*** Begin section ***

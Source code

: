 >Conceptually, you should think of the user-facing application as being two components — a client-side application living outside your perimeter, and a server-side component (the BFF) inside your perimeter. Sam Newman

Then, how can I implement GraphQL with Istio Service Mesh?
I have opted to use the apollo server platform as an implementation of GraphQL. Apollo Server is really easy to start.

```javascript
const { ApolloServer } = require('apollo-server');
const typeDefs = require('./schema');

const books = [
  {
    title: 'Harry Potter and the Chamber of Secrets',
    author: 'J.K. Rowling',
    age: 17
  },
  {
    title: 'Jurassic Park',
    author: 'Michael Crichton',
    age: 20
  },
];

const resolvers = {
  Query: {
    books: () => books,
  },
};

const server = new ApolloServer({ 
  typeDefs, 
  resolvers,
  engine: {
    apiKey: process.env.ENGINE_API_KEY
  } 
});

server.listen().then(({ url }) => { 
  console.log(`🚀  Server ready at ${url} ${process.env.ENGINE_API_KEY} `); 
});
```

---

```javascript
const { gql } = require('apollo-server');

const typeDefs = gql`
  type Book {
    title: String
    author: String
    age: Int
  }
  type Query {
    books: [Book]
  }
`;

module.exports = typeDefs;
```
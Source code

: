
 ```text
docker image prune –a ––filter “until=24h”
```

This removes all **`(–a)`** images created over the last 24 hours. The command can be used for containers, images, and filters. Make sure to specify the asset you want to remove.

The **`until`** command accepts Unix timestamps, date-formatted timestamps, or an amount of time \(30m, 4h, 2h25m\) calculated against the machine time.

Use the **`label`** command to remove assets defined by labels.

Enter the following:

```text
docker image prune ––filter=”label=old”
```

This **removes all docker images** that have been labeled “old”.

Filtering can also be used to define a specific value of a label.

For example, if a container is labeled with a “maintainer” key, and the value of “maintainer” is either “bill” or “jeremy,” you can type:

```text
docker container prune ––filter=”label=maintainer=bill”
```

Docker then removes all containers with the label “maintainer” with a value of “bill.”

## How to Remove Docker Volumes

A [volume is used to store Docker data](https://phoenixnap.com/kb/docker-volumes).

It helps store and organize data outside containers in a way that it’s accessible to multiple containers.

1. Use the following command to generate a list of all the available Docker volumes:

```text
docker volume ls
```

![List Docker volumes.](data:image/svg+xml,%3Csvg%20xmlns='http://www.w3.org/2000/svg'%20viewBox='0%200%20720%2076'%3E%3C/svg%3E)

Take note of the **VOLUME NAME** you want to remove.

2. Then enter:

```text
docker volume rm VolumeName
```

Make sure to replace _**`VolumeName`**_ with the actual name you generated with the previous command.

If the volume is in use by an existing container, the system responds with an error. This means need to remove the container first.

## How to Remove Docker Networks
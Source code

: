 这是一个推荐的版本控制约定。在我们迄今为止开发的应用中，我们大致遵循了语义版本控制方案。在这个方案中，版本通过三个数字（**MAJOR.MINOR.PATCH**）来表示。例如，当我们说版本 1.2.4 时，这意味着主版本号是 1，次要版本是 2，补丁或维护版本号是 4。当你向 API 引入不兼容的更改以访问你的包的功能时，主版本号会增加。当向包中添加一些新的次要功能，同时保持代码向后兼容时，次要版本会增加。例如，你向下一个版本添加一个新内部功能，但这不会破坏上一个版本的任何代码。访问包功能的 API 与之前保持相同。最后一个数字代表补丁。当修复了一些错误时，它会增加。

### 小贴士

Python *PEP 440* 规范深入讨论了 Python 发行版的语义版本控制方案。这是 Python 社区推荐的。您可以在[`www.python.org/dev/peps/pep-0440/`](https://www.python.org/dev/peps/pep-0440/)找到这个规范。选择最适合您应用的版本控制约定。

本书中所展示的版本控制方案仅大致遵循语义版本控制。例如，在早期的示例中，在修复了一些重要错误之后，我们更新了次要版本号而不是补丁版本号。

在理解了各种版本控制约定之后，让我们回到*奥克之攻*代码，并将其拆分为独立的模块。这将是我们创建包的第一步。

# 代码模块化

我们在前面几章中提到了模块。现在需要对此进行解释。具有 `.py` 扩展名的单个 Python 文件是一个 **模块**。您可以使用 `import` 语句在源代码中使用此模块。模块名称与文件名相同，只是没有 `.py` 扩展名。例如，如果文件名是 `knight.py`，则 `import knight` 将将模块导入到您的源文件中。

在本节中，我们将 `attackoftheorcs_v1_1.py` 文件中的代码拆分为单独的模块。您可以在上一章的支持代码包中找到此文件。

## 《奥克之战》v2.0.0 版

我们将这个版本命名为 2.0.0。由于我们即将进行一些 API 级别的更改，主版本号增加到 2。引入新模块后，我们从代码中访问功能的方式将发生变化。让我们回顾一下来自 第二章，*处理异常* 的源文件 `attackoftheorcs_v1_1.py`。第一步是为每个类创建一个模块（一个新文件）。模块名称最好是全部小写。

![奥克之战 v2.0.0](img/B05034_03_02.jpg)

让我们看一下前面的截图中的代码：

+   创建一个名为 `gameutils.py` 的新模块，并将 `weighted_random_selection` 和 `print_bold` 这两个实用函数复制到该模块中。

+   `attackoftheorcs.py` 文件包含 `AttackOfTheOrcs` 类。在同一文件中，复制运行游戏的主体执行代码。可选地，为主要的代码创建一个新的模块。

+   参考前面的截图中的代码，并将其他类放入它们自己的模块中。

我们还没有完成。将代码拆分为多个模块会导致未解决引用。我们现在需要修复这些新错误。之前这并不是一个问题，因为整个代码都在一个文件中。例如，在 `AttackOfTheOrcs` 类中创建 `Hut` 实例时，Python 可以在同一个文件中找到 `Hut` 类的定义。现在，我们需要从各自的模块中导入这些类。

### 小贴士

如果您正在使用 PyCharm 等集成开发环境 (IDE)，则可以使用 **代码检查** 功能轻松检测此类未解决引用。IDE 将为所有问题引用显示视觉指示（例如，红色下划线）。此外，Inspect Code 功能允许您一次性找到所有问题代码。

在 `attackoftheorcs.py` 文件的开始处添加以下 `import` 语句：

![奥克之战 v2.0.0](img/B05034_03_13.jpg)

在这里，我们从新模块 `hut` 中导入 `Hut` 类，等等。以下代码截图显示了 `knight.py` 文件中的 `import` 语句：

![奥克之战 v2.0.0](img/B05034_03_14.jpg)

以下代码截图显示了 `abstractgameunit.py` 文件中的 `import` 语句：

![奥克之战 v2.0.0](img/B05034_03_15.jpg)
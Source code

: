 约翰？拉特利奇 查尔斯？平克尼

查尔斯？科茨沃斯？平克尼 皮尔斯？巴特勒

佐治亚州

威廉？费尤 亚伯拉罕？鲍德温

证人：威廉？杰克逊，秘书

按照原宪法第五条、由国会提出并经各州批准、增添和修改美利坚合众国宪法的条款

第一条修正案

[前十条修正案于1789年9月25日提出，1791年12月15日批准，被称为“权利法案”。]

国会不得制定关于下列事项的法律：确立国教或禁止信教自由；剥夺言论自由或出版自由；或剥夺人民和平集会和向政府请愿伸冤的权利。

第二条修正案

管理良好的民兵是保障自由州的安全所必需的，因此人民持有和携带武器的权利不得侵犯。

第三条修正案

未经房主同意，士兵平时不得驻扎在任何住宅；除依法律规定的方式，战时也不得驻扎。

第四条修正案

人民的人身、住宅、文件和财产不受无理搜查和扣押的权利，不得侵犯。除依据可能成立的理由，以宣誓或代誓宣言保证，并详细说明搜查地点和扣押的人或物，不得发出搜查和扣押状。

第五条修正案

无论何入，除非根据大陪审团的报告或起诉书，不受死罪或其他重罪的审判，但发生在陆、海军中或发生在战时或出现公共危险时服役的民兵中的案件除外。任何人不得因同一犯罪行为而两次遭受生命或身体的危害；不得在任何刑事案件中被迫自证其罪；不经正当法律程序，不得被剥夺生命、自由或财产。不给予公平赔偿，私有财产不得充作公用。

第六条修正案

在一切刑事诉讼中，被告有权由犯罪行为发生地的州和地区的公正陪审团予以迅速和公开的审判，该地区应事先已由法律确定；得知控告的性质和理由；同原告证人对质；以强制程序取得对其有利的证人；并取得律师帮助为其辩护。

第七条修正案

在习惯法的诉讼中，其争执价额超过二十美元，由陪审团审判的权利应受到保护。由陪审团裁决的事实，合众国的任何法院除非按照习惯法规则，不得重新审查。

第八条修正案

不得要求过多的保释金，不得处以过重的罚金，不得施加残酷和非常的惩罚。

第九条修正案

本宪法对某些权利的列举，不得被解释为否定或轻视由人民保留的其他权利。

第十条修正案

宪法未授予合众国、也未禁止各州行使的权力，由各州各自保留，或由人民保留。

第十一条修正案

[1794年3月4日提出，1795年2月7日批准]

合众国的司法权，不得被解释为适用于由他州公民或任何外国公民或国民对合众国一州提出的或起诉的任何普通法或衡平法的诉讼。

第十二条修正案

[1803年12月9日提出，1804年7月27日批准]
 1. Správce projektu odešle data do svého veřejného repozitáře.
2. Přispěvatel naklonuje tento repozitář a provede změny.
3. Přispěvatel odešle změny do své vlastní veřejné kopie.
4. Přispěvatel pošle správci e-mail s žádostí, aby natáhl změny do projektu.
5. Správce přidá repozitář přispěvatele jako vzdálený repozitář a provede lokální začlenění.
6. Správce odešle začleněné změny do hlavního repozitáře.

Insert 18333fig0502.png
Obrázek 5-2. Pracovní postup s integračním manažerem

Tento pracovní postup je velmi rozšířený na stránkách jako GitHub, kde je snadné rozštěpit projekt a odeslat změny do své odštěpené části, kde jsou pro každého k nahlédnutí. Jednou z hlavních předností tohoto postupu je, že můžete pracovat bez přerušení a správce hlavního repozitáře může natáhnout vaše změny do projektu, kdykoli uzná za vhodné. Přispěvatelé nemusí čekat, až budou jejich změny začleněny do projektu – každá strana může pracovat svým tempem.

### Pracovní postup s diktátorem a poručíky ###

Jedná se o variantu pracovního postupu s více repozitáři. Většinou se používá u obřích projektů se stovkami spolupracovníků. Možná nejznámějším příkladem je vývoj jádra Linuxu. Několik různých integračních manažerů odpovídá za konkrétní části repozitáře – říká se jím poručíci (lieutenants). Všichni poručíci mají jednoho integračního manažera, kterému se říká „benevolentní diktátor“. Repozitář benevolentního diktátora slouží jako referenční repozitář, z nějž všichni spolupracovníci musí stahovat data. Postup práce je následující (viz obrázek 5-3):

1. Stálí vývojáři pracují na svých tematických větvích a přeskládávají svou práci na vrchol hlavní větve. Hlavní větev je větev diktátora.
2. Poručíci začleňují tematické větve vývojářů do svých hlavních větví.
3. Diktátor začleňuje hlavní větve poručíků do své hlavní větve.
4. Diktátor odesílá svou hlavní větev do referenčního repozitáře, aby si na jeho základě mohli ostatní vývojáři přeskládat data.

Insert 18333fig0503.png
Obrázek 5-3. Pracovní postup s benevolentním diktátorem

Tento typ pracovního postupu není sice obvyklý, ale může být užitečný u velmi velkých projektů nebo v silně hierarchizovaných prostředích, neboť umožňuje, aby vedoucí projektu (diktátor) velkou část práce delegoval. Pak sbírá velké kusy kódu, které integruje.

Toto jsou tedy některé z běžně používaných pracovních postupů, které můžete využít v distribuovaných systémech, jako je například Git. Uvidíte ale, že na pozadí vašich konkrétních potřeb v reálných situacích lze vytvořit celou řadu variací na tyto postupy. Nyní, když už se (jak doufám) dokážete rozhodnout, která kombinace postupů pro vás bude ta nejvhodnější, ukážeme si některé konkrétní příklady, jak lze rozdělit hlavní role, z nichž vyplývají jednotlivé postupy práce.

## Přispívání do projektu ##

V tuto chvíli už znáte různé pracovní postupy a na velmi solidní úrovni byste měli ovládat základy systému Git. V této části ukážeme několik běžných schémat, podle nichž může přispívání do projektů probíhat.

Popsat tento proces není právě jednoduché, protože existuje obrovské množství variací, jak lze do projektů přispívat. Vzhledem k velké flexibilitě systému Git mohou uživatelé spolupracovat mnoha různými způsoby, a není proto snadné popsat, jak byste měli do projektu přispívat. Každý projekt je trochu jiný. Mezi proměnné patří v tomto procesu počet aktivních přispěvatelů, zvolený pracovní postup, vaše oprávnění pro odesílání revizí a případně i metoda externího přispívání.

*** End section ***

What is being asked
Look back at the data above. Transcribe exactly the lines starting at the line that contains "按照原宪法第五条、由国会提出并经各州批准、增添和修改美利坚合众国宪法的条款" and ending at the line that contains "6. Správce odešle".

Response below
按照原宪法第五条、由国会提出并经各州批准、增添和修改美利坚合众国宪法的条款

第一条修正案

[前十条修正案于1789年9月25日提出，1791年12月15日批准，被称为“权利法案”。]

国会不得制定关于下列事项的法律：确立国教或禁止信教自由；剥夺言论自由或出版自由；或剥夺人民和平集会和向政府请愿伸冤的权利。

第二条修正案

管理良好的民兵是保障自由州的安全所必需的，因此人民持有和携带武器的权利不得侵犯。

第三条修正案

未经房主同意，士兵平时不得驻扎在任何住宅；除依法律规定的方式，战时也不得驻扎。

第四条修正案

人民的人身、住宅、文件和财产不受无理搜查和扣押的权利，不得侵犯。除依据可能成立的理由，以宣誓或代誓宣言保证，并详细说明搜查地点和扣押的人或物，不得发出搜查和扣押状。

第五条修正案

无论何入，除非根据大陪审团的报告或起诉书，不受死罪或其他重罪的审判，但发生在陆、海军中或发生在战时或出现公共危险时服役的民兵中的案件除外。任何人不得因同一犯罪行为而两次遭受生命或身体的危害；不得在任何刑事案件中被迫自证其罪；不经正当法律程序，不得被剥夺生命、自由或财产。不给予公平赔偿，私有财产不得充作公用。

第六条修正案

在一切刑事诉讼中，被告有权由犯罪行为发生地的州和地区的公正陪审团予以迅速和公开的审判，该地区应事先已由法律确定；得知控告的性质和理由；同原告证人对质；以强制程序取得对其有利的证人；并取得律师帮助为其辩护。

第七条修正案

在习惯法的诉讼中，其争执价额超过二十美元，由陪审团审判的权利应受到保护。由陪审团裁决的事实，合众国的任何法院除非按照习惯法规则，不得重新审查。

第八条修正案

不得要求过多的保释金，不得处以过重的罚金，不得施加残酷和非常的惩罚。

第九条修正案

本宪法对某些权利的列举，不得被解释为否定或轻视由人民保留的其他权利。

第十条修正案

宪法未授予合众国、也未禁止各州行使的权力，由各州各自保留，或由人民保留。

第十一条修正案

[1794年3月4日提出，1795年2月7日批准]

合众国的司法权，不得被解释为适用于由他州公民或任何外国公民或国民对合众国一州提出的或起诉的任何普通法或衡平法的诉讼。

第十二条修正案

[1803年12月9日提出，1804年7月27日批准]
 1. Správce projektu odešle data do svého veřejného repozitáře.
2. Přispěvatel naklonuje tento repozitář a provede změny.
3. Přispěvatel odešle změny do své vlastní veřejné kopie.
4. Přispěvatel pošle správci e-mail s žádostí, aby natáhl změny do projektu.
5. Správce přidá repozitář přispěvatele jako vzdálený repozitář a provede lokální začlenění.
6. Správce odešle začleněné změny do hlavního repozitáře.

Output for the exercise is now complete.